■ **Problem to solve**: Quote all lines below exactly. Images stay out.

■ **Task inputs**:
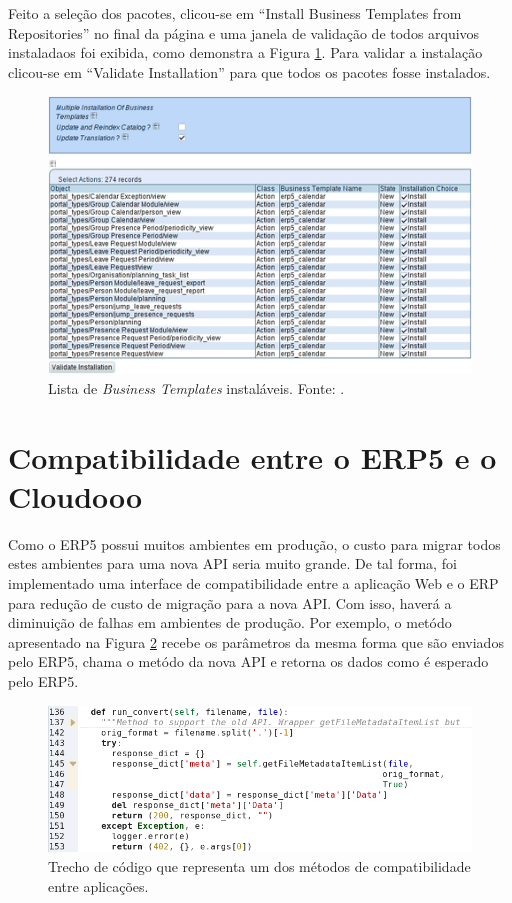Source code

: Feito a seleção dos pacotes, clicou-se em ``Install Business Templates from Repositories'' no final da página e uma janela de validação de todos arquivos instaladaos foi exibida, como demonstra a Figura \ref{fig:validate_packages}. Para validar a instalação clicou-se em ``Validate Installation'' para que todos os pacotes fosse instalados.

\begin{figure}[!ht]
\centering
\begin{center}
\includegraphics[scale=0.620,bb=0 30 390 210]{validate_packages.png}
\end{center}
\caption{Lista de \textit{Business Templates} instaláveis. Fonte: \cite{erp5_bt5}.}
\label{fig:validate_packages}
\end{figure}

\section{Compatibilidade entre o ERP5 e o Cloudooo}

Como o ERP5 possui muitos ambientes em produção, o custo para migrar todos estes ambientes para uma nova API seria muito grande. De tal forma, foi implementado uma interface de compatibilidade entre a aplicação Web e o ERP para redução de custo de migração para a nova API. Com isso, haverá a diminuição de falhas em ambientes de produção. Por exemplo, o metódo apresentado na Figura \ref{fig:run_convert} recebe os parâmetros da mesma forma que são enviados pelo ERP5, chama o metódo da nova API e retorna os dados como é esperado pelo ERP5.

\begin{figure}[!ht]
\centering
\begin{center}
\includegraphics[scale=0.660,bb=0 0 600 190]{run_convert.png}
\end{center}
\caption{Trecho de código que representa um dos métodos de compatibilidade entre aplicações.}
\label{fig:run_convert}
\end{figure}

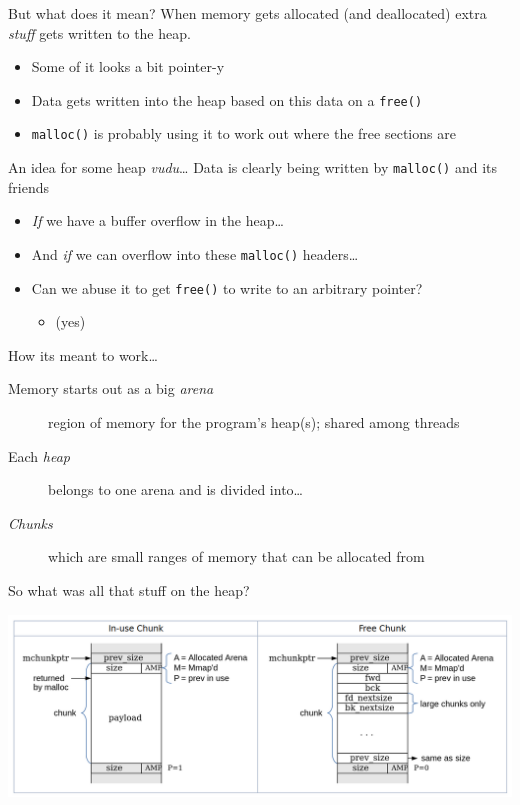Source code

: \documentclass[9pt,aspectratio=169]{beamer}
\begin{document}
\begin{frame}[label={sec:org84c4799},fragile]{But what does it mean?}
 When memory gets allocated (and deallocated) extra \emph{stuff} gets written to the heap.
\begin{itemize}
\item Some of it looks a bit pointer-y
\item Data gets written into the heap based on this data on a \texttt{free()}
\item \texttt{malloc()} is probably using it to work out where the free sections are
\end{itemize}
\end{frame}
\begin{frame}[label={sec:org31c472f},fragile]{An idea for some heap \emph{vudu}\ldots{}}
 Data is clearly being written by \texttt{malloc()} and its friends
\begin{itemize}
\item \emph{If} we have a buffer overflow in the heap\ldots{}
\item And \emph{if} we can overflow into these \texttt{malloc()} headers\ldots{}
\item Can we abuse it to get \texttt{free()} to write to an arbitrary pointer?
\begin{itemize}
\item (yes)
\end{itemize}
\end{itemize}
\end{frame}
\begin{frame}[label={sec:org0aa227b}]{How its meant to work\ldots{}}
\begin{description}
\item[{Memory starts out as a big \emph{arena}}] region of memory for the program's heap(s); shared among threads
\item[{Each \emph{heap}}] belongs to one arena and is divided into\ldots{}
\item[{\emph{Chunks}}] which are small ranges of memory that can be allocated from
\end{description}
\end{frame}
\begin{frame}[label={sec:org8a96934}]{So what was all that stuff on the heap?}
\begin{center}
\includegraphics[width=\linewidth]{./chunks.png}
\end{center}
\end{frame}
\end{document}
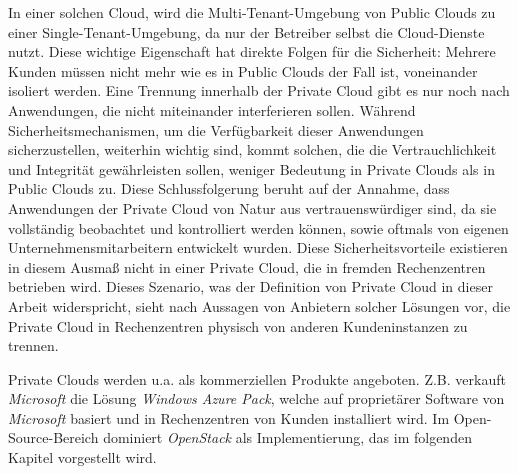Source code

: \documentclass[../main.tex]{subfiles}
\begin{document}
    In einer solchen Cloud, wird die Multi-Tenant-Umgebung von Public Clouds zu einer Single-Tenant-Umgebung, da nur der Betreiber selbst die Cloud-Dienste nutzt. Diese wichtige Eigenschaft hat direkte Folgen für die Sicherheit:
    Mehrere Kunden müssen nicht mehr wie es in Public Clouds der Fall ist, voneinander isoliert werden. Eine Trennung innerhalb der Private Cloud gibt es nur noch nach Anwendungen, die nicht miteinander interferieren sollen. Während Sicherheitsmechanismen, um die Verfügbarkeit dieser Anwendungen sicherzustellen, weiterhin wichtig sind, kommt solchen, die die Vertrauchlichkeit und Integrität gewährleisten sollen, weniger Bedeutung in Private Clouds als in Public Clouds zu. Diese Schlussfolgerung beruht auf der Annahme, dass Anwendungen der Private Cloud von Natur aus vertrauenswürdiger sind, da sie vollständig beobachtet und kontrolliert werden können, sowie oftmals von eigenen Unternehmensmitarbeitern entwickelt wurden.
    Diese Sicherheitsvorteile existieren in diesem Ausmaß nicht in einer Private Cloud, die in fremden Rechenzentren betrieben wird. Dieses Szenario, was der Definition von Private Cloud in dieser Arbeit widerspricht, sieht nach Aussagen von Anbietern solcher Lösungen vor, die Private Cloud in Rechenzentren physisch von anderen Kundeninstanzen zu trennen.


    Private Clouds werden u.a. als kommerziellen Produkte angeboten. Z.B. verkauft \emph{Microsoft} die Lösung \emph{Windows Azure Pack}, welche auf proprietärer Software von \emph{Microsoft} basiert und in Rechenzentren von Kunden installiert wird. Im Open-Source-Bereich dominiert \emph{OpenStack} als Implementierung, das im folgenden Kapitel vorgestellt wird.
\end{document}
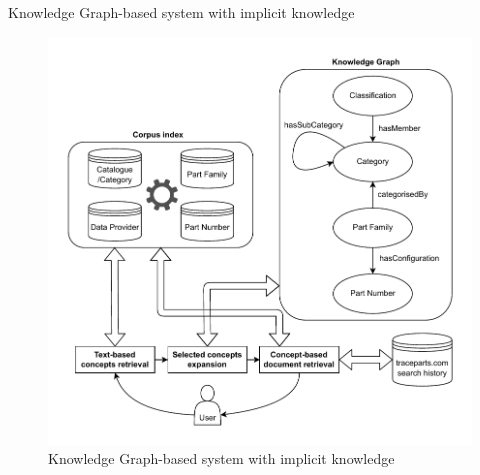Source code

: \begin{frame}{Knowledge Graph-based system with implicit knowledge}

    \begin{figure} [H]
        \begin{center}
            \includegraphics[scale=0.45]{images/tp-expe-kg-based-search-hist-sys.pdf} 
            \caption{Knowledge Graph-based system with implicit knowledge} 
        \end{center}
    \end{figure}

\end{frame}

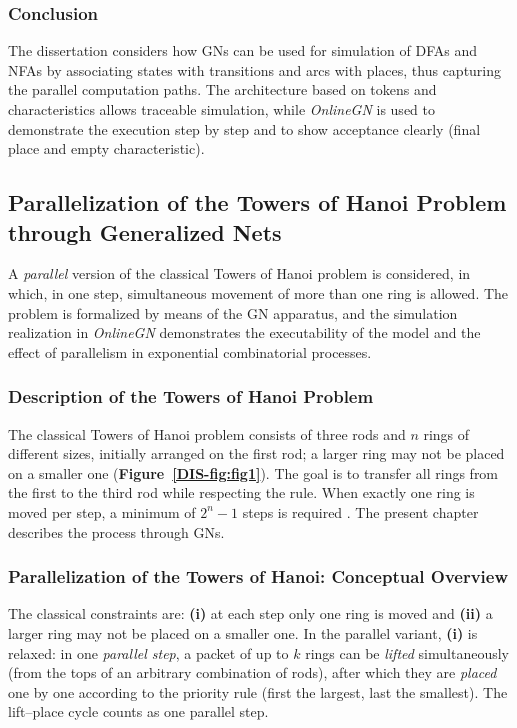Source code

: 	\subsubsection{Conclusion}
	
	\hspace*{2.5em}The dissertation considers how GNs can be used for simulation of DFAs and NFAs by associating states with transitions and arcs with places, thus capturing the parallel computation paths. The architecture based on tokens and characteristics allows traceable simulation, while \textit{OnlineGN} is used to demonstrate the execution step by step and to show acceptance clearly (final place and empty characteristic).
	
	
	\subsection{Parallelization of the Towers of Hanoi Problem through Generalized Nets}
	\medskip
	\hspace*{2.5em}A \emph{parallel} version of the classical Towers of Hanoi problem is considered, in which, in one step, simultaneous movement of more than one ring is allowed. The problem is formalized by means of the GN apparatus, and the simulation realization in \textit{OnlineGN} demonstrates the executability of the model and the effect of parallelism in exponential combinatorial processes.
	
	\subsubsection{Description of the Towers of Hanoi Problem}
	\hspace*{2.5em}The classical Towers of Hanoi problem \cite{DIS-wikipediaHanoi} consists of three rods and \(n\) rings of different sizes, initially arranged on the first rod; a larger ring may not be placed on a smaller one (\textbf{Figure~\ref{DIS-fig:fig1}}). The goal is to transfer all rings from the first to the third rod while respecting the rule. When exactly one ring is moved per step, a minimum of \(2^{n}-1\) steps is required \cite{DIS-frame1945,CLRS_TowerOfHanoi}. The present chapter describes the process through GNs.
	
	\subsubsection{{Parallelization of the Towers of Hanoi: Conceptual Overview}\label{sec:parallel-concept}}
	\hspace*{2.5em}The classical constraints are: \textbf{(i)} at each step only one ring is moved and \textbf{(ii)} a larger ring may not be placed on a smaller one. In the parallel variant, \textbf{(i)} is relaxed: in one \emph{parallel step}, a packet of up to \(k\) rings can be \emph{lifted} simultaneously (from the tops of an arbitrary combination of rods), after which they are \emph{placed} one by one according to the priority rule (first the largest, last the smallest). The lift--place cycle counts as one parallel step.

■ **Task response**:
Source code

: Feito a seleção dos pacotes, clicou-se em ``Install Business Templates from Repositories'' no final da página e uma janela de validação de todos arquivos instaladaos foi exibida, como demonstra a Figura \ref{fig:validate_packages}. Para validar a instalação clicou-se em ``Validate Installation'' para que todos os pacotes fosse instalados.

\begin{figure}[!ht]
\centering
\begin{center}
\includegraphics[scale=0.620,bb=0 30 390 210]{validate_packages.png}
\end{center}
\caption{Lista de \textit{Business Templates} instaláveis. Fonte: \cite{erp5_bt5}.}
\label{fig:validate_packages}
\end{figure}

\section{Compatibilidade entre o ERP5 e o Cloudooo}

Como o ERP5 possui muitos ambientes em produção, o custo para migrar todos estes ambientes para uma nova API seria muito grande. De tal forma, foi implementado uma interface de compatibilidade entre a aplicação Web e o ERP para redução de custo de migração para a nova API. Com isso, haverá a diminuição de falhas em ambientes de produção. Por exemplo, o metódo apresentado na Figura \ref{fig:run_convert} recebe os parâmetros da mesma forma que são enviados pelo ERP5, chama o metódo da nova API e retorna os dados como é esperado pelo ERP5.

\begin{figure}[!ht]
\centering
\begin{center}
\includegraphics[scale=0.660,bb=0 0 600 190]{run_convert.png}
\end{center}
\caption{Trecho de código que representa um dos métodos de compatibilidade entre aplicações.}
\label{fig:run_convert}
\end{figure}

Source code

: \documentclass[9pt,aspectratio=169]{beamer}
\begin{document}
\begin{frame}[label={sec:org84c4799},fragile]{But what does it mean?}
 When memory gets allocated (and deallocated) extra \emph{stuff} gets written to the heap.
\begin{itemize}
\item Some of it looks a bit pointer-y
\item Data gets written into the heap based on this data on a \texttt{free()}
\item \texttt{malloc()} is probably using it to work out where the free sections are
\end{itemize}
\end{frame}
\begin{frame}[label={sec:org31c472f},fragile]{An idea for some heap \emph{vudu}\ldots{}}
 Data is clearly being written by \texttt{malloc()} and its friends
\begin{itemize}
\item \emph{If} we have a buffer overflow in the heap\ldots{}
\item And \emph{if} we can overflow into these \texttt{malloc()} headers\ldots{}
\item Can we abuse it to get \texttt{free()} to write to an arbitrary pointer?
\begin{itemize}
\item (yes)
\end{itemize}
\end{itemize}
\end{frame}
\begin{frame}[label={sec:org0aa227b}]{How its meant to work\ldots{}}
\begin{description}
\item[{Memory starts out as a big \emph{arena}}] region of memory for the program's heap(s); shared among threads
\item[{Each \emph{heap}}] belongs to one arena and is divided into\ldots{}
\item[{\emph{Chunks}}] which are small ranges of memory that can be allocated from
\end{description}
\end{frame}
\begin{frame}[label={sec:org8a96934}]{So what was all that stuff on the heap?}
\begin{center}
\includegraphics[width=\linewidth]{./chunks.png}
\end{center}
\end{frame}
\end{document}
Source code

: \documentclass[../main.tex]{subfiles}
\begin{document}
    In einer solchen Cloud, wird die Multi-Tenant-Umgebung von Public Clouds zu einer Single-Tenant-Umgebung, da nur der Betreiber selbst die Cloud-Dienste nutzt. Diese wichtige Eigenschaft hat direkte Folgen für die Sicherheit:
    Mehrere Kunden müssen nicht mehr wie es in Public Clouds der Fall ist, voneinander isoliert werden. Eine Trennung innerhalb der Private Cloud gibt es nur noch nach Anwendungen, die nicht miteinander interferieren sollen. Während Sicherheitsmechanismen, um die Verfügbarkeit dieser Anwendungen sicherzustellen, weiterhin wichtig sind, kommt solchen, die die Vertrauchlichkeit und Integrität gewährleisten sollen, weniger Bedeutung in Private Clouds als in Public Clouds zu. Diese Schlussfolgerung beruht auf der Annahme, dass Anwendungen der Private Cloud von Natur aus vertrauenswürdiger sind, da sie vollständig beobachtet und kontrolliert werden können, sowie oftmals von eigenen Unternehmensmitarbeitern entwickelt wurden.
    Diese Sicherheitsvorteile existieren in diesem Ausmaß nicht in einer Private Cloud, die in fremden Rechenzentren betrieben wird. Dieses Szenario, was der Definition von Private Cloud in dieser Arbeit widerspricht, sieht nach Aussagen von Anbietern solcher Lösungen vor, die Private Cloud in Rechenzentren physisch von anderen Kundeninstanzen zu trennen.


    Private Clouds werden u.a. als kommerziellen Produkte angeboten. Z.B. verkauft \emph{Microsoft} die Lösung \emph{Windows Azure Pack}, welche auf proprietärer Software von \emph{Microsoft} basiert und in Rechenzentren von Kunden installiert wird. Im Open-Source-Bereich dominiert \emph{OpenStack} als Implementierung, das im folgenden Kapitel vorgestellt wird.
\end{document}
Source code

: \begin{frame}{Knowledge Graph-based system with implicit knowledge}

    \begin{figure} [H]
        \begin{center}
            \includegraphics[scale=0.45]{images/tp-expe-kg-based-search-hist-sys.pdf} 
            \caption{Knowledge Graph-based system with implicit knowledge} 
        \end{center}
    \end{figure}

\end{frame}

Source code

: 	\subsubsection{Conclusion}
	
	\hspace*{2.5em}The dissertation considers how GNs can be used for simulation of DFAs and NFAs by associating states with transitions and arcs with places, thus capturing the parallel computation paths. The architecture based on tokens and characteristics allows traceable simulation, while \textit{OnlineGN} is used to demonstrate the execution step by step and to show acceptance clearly (final place and empty characteristic).
	
	
	\subsection{Parallelization of the Towers of Hanoi Problem through Generalized Nets}
	\medskip
	\hspace*{2.5em}A \emph{parallel} version of the classical Towers of Hanoi problem is considered, in which, in one step, simultaneous movement of more than one ring is allowed. The problem is formalized by means of the GN apparatus, and the simulation realization in \textit{OnlineGN} demonstrates the executability of the model and the effect of parallelism in exponential combinatorial processes.
	
	\subsubsection{Description of the Towers of Hanoi Problem}
	\hspace*{2.5em}The classical Towers of Hanoi problem \cite{DIS-wikipediaHanoi} consists of three rods and \(n\) rings of different sizes, initially arranged on the first rod; a larger ring may not be placed on a smaller one (\textbf{Figure~\ref{DIS-fig:fig1}}). The goal is to transfer all rings from the first to the third rod while respecting the rule. When exactly one ring is moved per step, a minimum of \(2^{n}-1\) steps is required \cite{DIS-frame1945,CLRS_TowerOfHanoi}. The present chapter describes the process through GNs.
	
	\subsubsection{{Parallelization of the Towers of Hanoi: Conceptual Overview}\label{sec:parallel-concept}}
	\hspace*{2.5em}The classical constraints are: \textbf{(i)} at each step only one ring is moved and \textbf{(ii)} a larger ring may not be placed on a smaller one. In the parallel variant, \textbf{(i)} is relaxed: in one \emph{parallel step}, a packet of up to \(k\) rings can be \emph{lifted} simultaneously (from the tops of an arbitrary combination of rods), after which they are \emph{placed} one by one according to the priority rule (first the largest, last the smallest). The lift--place cycle counts as one parallel step.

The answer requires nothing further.